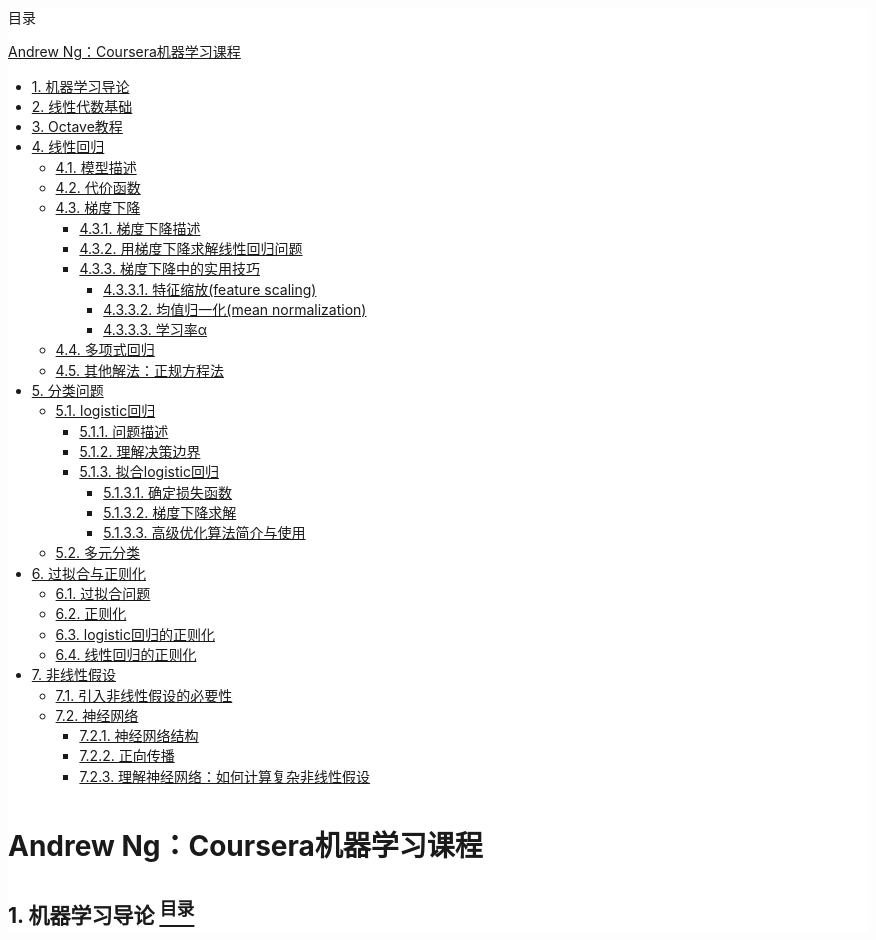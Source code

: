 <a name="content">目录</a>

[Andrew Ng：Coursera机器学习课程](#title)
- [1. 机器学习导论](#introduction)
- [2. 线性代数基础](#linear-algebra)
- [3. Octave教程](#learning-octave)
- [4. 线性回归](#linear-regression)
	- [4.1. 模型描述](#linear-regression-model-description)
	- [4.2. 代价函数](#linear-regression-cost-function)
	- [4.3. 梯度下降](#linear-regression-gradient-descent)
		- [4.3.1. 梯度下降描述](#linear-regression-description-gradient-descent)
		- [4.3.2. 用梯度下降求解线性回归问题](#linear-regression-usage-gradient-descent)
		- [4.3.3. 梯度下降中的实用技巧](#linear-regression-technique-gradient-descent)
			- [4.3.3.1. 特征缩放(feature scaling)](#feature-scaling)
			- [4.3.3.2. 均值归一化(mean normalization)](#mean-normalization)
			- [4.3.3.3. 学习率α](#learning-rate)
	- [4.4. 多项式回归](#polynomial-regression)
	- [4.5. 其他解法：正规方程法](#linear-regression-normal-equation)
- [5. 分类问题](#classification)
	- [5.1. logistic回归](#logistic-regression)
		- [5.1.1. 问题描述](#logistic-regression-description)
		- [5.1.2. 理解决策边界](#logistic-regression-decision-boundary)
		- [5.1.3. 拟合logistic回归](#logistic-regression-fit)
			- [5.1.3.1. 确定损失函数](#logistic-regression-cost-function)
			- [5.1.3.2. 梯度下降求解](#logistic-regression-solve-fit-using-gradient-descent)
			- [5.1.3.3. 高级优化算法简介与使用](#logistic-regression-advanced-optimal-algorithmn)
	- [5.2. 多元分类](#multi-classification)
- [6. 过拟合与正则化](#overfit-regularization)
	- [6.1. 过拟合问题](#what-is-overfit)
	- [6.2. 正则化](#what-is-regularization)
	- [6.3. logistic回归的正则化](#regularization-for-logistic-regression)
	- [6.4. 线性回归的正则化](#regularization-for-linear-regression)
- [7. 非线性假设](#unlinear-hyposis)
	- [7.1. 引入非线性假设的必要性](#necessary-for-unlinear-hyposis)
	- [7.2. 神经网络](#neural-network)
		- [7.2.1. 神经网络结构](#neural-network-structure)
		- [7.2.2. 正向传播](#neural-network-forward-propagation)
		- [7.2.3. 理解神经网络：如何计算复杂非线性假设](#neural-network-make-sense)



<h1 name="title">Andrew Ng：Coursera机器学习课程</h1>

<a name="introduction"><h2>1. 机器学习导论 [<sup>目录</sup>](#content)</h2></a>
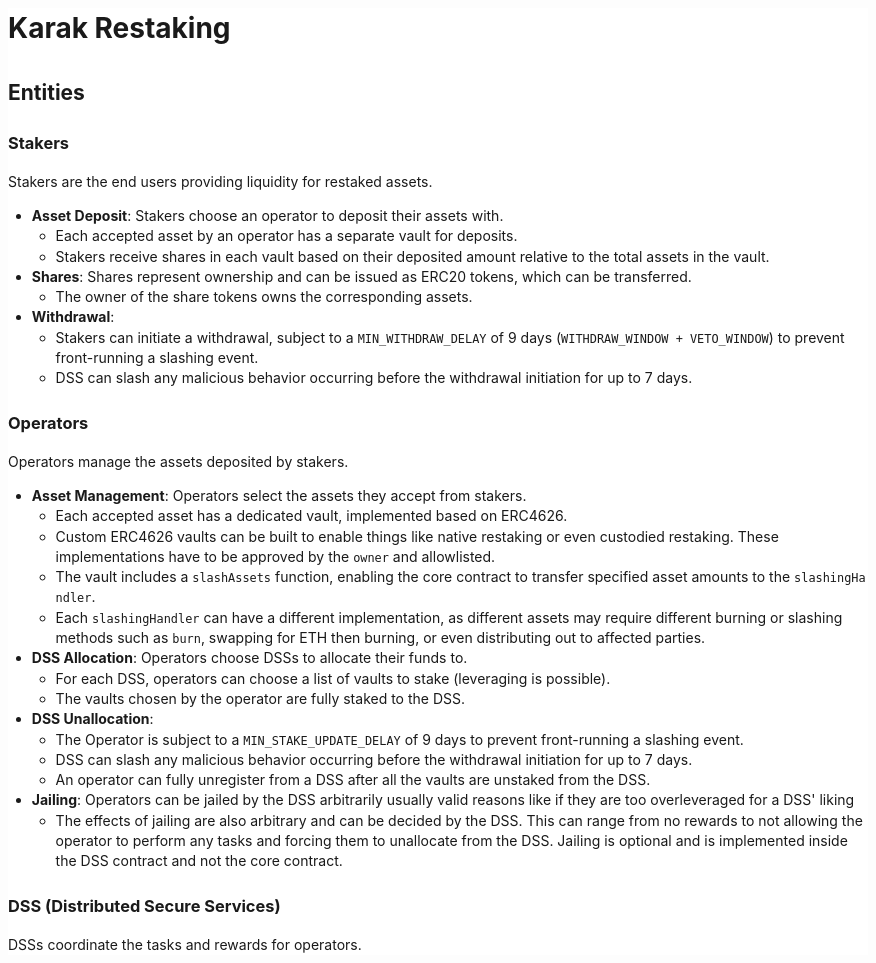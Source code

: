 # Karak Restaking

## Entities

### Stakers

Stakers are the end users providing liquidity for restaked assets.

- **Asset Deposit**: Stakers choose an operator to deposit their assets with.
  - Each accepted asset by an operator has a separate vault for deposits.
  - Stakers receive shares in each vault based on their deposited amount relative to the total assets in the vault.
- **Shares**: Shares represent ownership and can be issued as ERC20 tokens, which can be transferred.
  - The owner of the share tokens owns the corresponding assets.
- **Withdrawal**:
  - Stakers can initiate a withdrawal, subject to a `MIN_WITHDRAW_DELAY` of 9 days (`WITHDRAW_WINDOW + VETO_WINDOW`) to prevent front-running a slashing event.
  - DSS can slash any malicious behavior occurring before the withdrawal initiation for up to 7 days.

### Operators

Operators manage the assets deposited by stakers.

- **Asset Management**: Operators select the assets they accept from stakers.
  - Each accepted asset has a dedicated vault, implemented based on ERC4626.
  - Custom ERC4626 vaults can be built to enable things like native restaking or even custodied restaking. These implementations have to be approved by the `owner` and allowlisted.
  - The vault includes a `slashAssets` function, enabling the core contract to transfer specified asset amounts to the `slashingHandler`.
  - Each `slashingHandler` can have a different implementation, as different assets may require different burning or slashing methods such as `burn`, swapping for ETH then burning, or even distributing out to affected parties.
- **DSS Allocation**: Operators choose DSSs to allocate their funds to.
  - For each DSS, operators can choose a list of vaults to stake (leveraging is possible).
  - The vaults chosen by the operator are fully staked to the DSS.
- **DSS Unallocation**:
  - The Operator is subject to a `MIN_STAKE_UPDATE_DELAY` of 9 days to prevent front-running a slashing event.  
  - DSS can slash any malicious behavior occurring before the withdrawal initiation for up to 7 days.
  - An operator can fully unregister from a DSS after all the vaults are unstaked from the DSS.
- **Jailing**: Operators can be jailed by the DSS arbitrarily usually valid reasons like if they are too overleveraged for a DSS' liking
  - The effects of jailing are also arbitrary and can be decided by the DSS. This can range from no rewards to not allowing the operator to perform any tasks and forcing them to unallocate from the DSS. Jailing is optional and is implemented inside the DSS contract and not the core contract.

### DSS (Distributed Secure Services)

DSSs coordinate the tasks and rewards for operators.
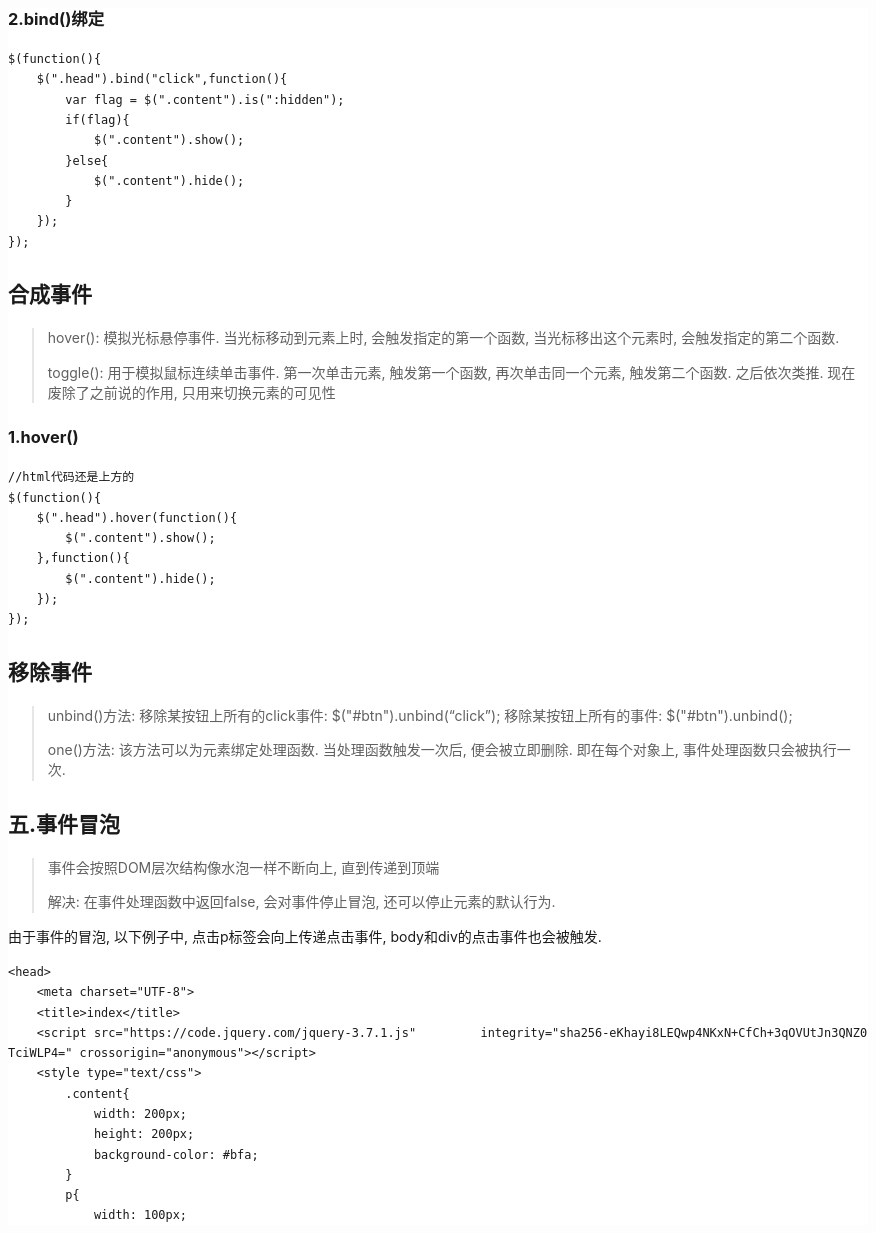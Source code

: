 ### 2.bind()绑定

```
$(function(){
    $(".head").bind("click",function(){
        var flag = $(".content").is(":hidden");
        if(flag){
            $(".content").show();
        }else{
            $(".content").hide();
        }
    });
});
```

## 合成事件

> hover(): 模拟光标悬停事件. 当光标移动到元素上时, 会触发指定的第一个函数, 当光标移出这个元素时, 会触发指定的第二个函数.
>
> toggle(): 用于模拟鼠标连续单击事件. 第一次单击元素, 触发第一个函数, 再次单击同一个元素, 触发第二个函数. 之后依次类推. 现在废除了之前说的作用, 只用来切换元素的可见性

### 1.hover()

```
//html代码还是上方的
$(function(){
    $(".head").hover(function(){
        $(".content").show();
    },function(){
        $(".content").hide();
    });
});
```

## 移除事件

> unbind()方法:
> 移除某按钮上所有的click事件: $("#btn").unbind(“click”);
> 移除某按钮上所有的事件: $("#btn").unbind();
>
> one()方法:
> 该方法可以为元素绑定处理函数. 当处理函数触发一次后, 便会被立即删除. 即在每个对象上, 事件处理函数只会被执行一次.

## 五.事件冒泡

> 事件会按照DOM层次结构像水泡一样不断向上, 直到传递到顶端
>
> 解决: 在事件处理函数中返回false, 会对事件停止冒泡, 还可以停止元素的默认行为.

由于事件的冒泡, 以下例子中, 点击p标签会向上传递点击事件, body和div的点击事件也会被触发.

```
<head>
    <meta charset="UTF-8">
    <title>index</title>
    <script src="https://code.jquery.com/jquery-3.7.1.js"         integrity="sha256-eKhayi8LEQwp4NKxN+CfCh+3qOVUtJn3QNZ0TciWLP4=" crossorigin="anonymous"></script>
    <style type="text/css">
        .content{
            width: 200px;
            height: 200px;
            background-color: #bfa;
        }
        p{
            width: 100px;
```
##########
## [WHAT YOU NEED TO DO]
Copy nothing past the line containing "- [6.3. logistic回归的正则化](#regularization-for-logistic-regression)": reproduce every line from the start of the records up to it, skipping pictures.

## [TASK OUTPUT]
Source code

: <a name="content">目录</a>

[Andrew Ng：Coursera机器学习课程](#title)
- [1. 机器学习导论](#introduction)
- [2. 线性代数基础](#linear-algebra)
- [3. Octave教程](#learning-octave)
- [4. 线性回归](#linear-regression)
	- [4.1. 模型描述](#linear-regression-model-description)
	- [4.2. 代价函数](#linear-regression-cost-function)
	- [4.3. 梯度下降](#linear-regression-gradient-descent)
		- [4.3.1. 梯度下降描述](#linear-regression-description-gradient-descent)
		- [4.3.2. 用梯度下降求解线性回归问题](#linear-regression-usage-gradient-descent)
		- [4.3.3. 梯度下降中的实用技巧](#linear-regression-technique-gradient-descent)
			- [4.3.3.1. 特征缩放(feature scaling)](#feature-scaling)
			- [4.3.3.2. 均值归一化(mean normalization)](#mean-normalization)
			- [4.3.3.3. 学习率α](#learning-rate)
	- [4.4. 多项式回归](#polynomial-regression)
	- [4.5. 其他解法：正规方程法](#linear-regression-normal-equation)
- [5. 分类问题](#classification)
	- [5.1. logistic回归](#logistic-regression)
		- [5.1.1. 问题描述](#logistic-regression-description)
		- [5.1.2. 理解决策边界](#logistic-regression-decision-boundary)
		- [5.1.3. 拟合logistic回归](#logistic-regression-fit)
			- [5.1.3.1. 确定损失函数](#logistic-regression-cost-function)
			- [5.1.3.2. 梯度下降求解](#logistic-regression-solve-fit-using-gradient-descent)
			- [5.1.3.3. 高级优化算法简介与使用](#logistic-regression-advanced-optimal-algorithmn)
	- [5.2. 多元分类](#multi-classification)
- [6. 过拟合与正则化](#overfit-regularization)
	- [6.1. 过拟合问题](#what-is-overfit)
	- [6.2. 正则化](#what-is-regularization)
	- [6.3. logistic回归的正则化](#regularization-for-logistic-regression)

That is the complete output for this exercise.